======== Materials provided
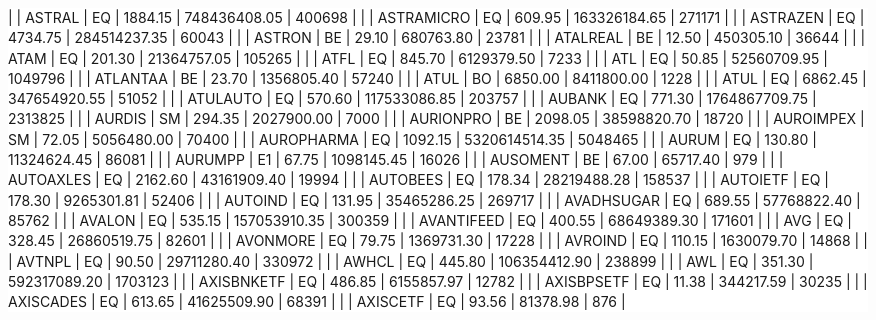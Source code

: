 |  | ASTRAL | EQ | 1884.15 | 748436408.05 | 400698 |
|  | ASTRAMICRO | EQ | 609.95 | 163326184.65 | 271171 |
|  | ASTRAZEN | EQ | 4734.75 | 284514237.35 | 60043 |
|  | ASTRON | BE | 29.10 | 680763.80 | 23781 |
|  | ATALREAL | BE | 12.50 | 450305.10 | 36644 |
|  | ATAM | EQ | 201.30 | 21364757.05 | 105265 |
|  | ATFL | EQ | 845.70 | 6129379.50 | 7233 |
|  | ATL | EQ | 50.85 | 52560709.95 | 1049796 |
|  | ATLANTAA | BE | 23.70 | 1356805.40 | 57240 |
|  | ATUL | BO | 6850.00 | 8411800.00 | 1228 |
|  | ATUL | EQ | 6862.45 | 347654920.55 | 51052 |
|  | ATULAUTO | EQ | 570.60 | 117533086.85 | 203757 |
|  | AUBANK | EQ | 771.30 | 1764867709.75 | 2313825 |
|  | AURDIS | SM | 294.35 | 2027900.00 | 7000 |
|  | AURIONPRO | BE | 2098.05 | 38598820.70 | 18720 |
|  | AUROIMPEX | SM | 72.05 | 5056480.00 | 70400 |
|  | AUROPHARMA | EQ | 1092.15 | 5320614514.35 | 5048465 |
|  | AURUM | EQ | 130.80 | 11324624.45 | 86081 |
|  | AURUMPP | E1 | 67.75 | 1098145.45 | 16026 |
|  | AUSOMENT | BE | 67.00 | 65717.40 | 979 |
|  | AUTOAXLES | EQ | 2162.60 | 43161909.40 | 19994 |
|  | AUTOBEES | EQ | 178.34 | 28219488.28 | 158537 |
|  | AUTOIETF | EQ | 178.30 | 9265301.81 | 52406 |
|  | AUTOIND | EQ | 131.95 | 35465286.25 | 269717 |
|  | AVADHSUGAR | EQ | 689.55 | 57768822.40 | 85762 |
|  | AVALON | EQ | 535.15 | 157053910.35 | 300359 |
|  | AVANTIFEED | EQ | 400.55 | 68649389.30 | 171601 |
|  | AVG | EQ | 328.45 | 26860519.75 | 82601 |
|  | AVONMORE | EQ | 79.75 | 1369731.30 | 17228 |
|  | AVROIND | EQ | 110.15 | 1630079.70 | 14868 |
|  | AVTNPL | EQ | 90.50 | 29711280.40 | 330972 |
|  | AWHCL | EQ | 445.80 | 106354412.90 | 238899 |
|  | AWL | EQ | 351.30 | 592317089.20 | 1703123 |
|  | AXISBNKETF | EQ | 486.85 | 6155857.97 | 12782 |
|  | AXISBPSETF | EQ | 11.38 | 344217.59 | 30235 |
|  | AXISCADES | EQ | 613.65 | 41625509.90 | 68391 |
|  | AXISCETF | EQ | 93.56 | 81378.98 | 876 |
================
_Your assignment_.
Write out exactly each line of the entries, starting at the one containing "1764867709.75 | 2313825 |" and finishing with the last line.

_Solution_.
|  | AUBANK | EQ | 771.30 | 1764867709.75 | 2313825 |
|  | AURDIS | SM | 294.35 | 2027900.00 | 7000 |
|  | AURIONPRO | BE | 2098.05 | 38598820.70 | 18720 |
|  | AUROIMPEX | SM | 72.05 | 5056480.00 | 70400 |
|  | AUROPHARMA | EQ | 1092.15 | 5320614514.35 | 5048465 |
|  | AURUM | EQ | 130.80 | 11324624.45 | 86081 |
|  | AURUMPP | E1 | 67.75 | 1098145.45 | 16026 |
|  | AUSOMENT | BE | 67.00 | 65717.40 | 979 |
|  | AUTOAXLES | EQ | 2162.60 | 43161909.40 | 19994 |
|  | AUTOBEES | EQ | 178.34 | 28219488.28 | 158537 |
|  | AUTOIETF | EQ | 178.30 | 9265301.81 | 52406 |
|  | AUTOIND | EQ | 131.95 | 35465286.25 | 269717 |
|  | AVADHSUGAR | EQ | 689.55 | 57768822.40 | 85762 |
|  | AVALON | EQ | 535.15 | 157053910.35 | 300359 |
|  | AVANTIFEED | EQ | 400.55 | 68649389.30 | 171601 |
|  | AVG | EQ | 328.45 | 26860519.75 | 82601 |
|  | AVONMORE | EQ | 79.75 | 1369731.30 | 17228 |
|  | AVROIND | EQ | 110.15 | 1630079.70 | 14868 |
|  | AVTNPL | EQ | 90.50 | 29711280.40 | 330972 |
|  | AWHCL | EQ | 445.80 | 106354412.90 | 238899 |
|  | AWL | EQ | 351.30 | 592317089.20 | 1703123 |
|  | AXISBNKETF | EQ | 486.85 | 6155857.97 | 12782 |
|  | AXISBPSETF | EQ | 11.38 | 344217.59 | 30235 |
|  | AXISCADES | EQ | 613.65 | 41625509.90 | 68391 |
|  | AXISCETF | EQ | 93.56 | 81378.98 | 876 |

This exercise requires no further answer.